Reproduce exactly, and only, the lines below from the one containing "- Il processo" through the one containing "- [**Segnali non".

** INFORMATION follows **

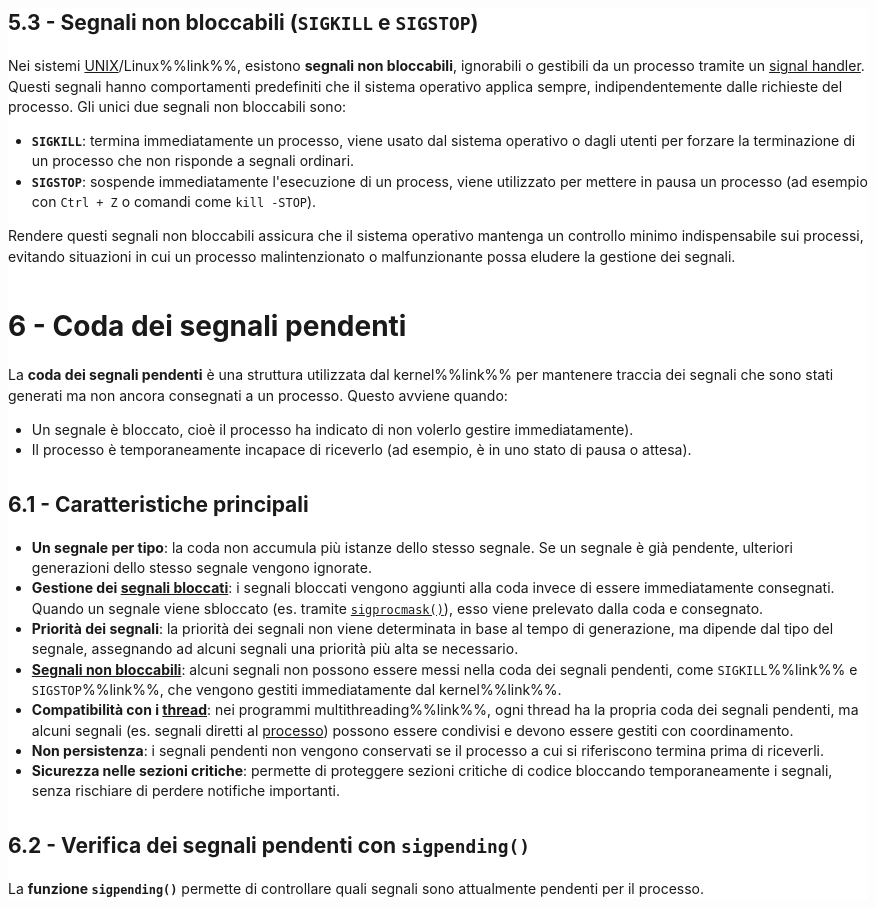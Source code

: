 ## 5.3 - Segnali non bloccabili (`SIGKILL` e `SIGSTOP`)

Nei sistemi [UNIX](UNIX.md)/Linux%%link%%, esistono **segnali non bloccabili**, ignorabili o gestibili da un processo tramite un [signal handler](Segnali%20in%20UNIX.md#7.2%20-%20Assegnazione%20di%20un%20signal%20handler%20con%20`signal()`%20e%20`sigaction()`). Questi segnali hanno comportamenti predefiniti che il sistema operativo applica sempre, indipendentemente dalle richieste del processo. Gli unici due segnali non bloccabili sono:
- **`SIGKILL`**: termina immediatamente un processo, viene usato dal sistema operativo o dagli utenti per forzare la terminazione di un processo che non risponde a segnali ordinari.
- **`SIGSTOP`**: sospende immediatamente l'esecuzione di un process, viene utilizzato per mettere in pausa un processo (ad esempio con `Ctrl + Z` o comandi come `kill -STOP`).

Rendere questi segnali non bloccabili assicura che il sistema operativo mantenga un controllo minimo indispensabile sui processi, evitando situazioni in cui un processo malintenzionato o malfunzionante possa eludere la gestione dei segnali.

# 6 - Coda dei segnali pendenti

La **coda dei segnali pendenti** è una struttura utilizzata dal kernel%%link%% per mantenere traccia dei segnali che sono stati generati ma non ancora consegnati a un processo. Questo avviene quando:
- Un segnale è bloccato, cioè il processo ha indicato di non volerlo gestire immediatamente).
- Il processo è temporaneamente incapace di riceverlo (ad esempio, è in uno stato di pausa o attesa).

## 6.1 - Caratteristiche principali

- **Un segnale per tipo**: la coda non accumula più istanze dello stesso segnale. Se un segnale è già pendente, ulteriori generazioni dello stesso segnale vengono ignorate.
- **Gestione dei [segnali bloccati](Segnali%20in%20UNIX.md#5%20-%20Blocco%20del%20segnale)**: i segnali bloccati vengono aggiunti alla coda invece di essere immediatamente consegnati. Quando un segnale viene sbloccato (es. tramite [`sigprocmask()`](Segnali%20in%20UNIX.md#5.2.6%20-%20Applicazione%20di%20una%20maschera%20al%20processo%20con%20`sigprocmask()`)), esso viene prelevato dalla coda e consegnato.
- **Priorità dei segnali**: la priorità dei segnali non viene determinata in base al tempo di generazione, ma dipende dal tipo del segnale, assegnando ad alcuni segnali una priorità più alta se necessario.
- [**Segnali non bloccabili**](Segnali%20in%20UNIX.md#5.3%20-%20Segnali%20non%20bloccabili%20(`SIGKILL`%20e%20`SIGSTOP`)): alcuni segnali non possono essere messi nella coda dei segnali pendenti, come `SIGKILL`%%link%% e `SIGSTOP`%%link%%, che vengono gestiti immediatamente dal kernel%%link%%.
- **Compatibilità con i [thread](Thread.md)**: nei programmi multithreading%%link%%, ogni thread ha la propria coda dei segnali pendenti, ma alcuni segnali (es. segnali diretti al [processo](Processi.md)) possono essere condivisi e devono essere gestiti con coordinamento.
- **Non persistenza**: i segnali pendenti non vengono conservati se il processo a cui si riferiscono termina prima di riceverli.
- **Sicurezza nelle sezioni critiche**: permette di proteggere sezioni critiche di codice bloccando temporaneamente i segnali, senza rischiare di perdere notifiche importanti.

## 6.2 - Verifica dei segnali pendenti con `sigpending()`

La **funzione `sigpending()`** permette di controllare quali segnali sono attualmente pendenti per il processo.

** End of INFORMATION **

> _RESULT OF THE TASK_:
- Il processo è temporaneamente incapace di riceverlo (ad esempio, è in uno stato di pausa o attesa).

## 6.1 - Caratteristiche principali

- **Un segnale per tipo**: la coda non accumula più istanze dello stesso segnale. Se un segnale è già pendente, ulteriori generazioni dello stesso segnale vengono ignorate.
- **Gestione dei [segnali bloccati](Segnali%20in%20UNIX.md#5%20-%20Blocco%20del%20segnale)**: i segnali bloccati vengono aggiunti alla coda invece di essere immediatamente consegnati. Quando un segnale viene sbloccato (es. tramite [`sigprocmask()`](Segnali%20in%20UNIX.md#5.2.6%20-%20Applicazione%20di%20una%20maschera%20al%20processo%20con%20`sigprocmask()`)), esso viene prelevato dalla coda e consegnato.
- **Priorità dei segnali**: la priorità dei segnali non viene determinata in base al tempo di generazione, ma dipende dal tipo del segnale, assegnando ad alcuni segnali una priorità più alta se necessario.
- [**Segnali non bloccabili**](Segnali%20in%20UNIX.md#5.3%20-%20Segnali%20non%20bloccabili%20(`SIGKILL`%20e%20`SIGSTOP`)): alcuni segnali non possono essere messi nella coda dei segnali pendenti, come `SIGKILL`%%link%% e `SIGSTOP`%%link%%, che vengono gestiti immediatamente dal kernel%%link%%.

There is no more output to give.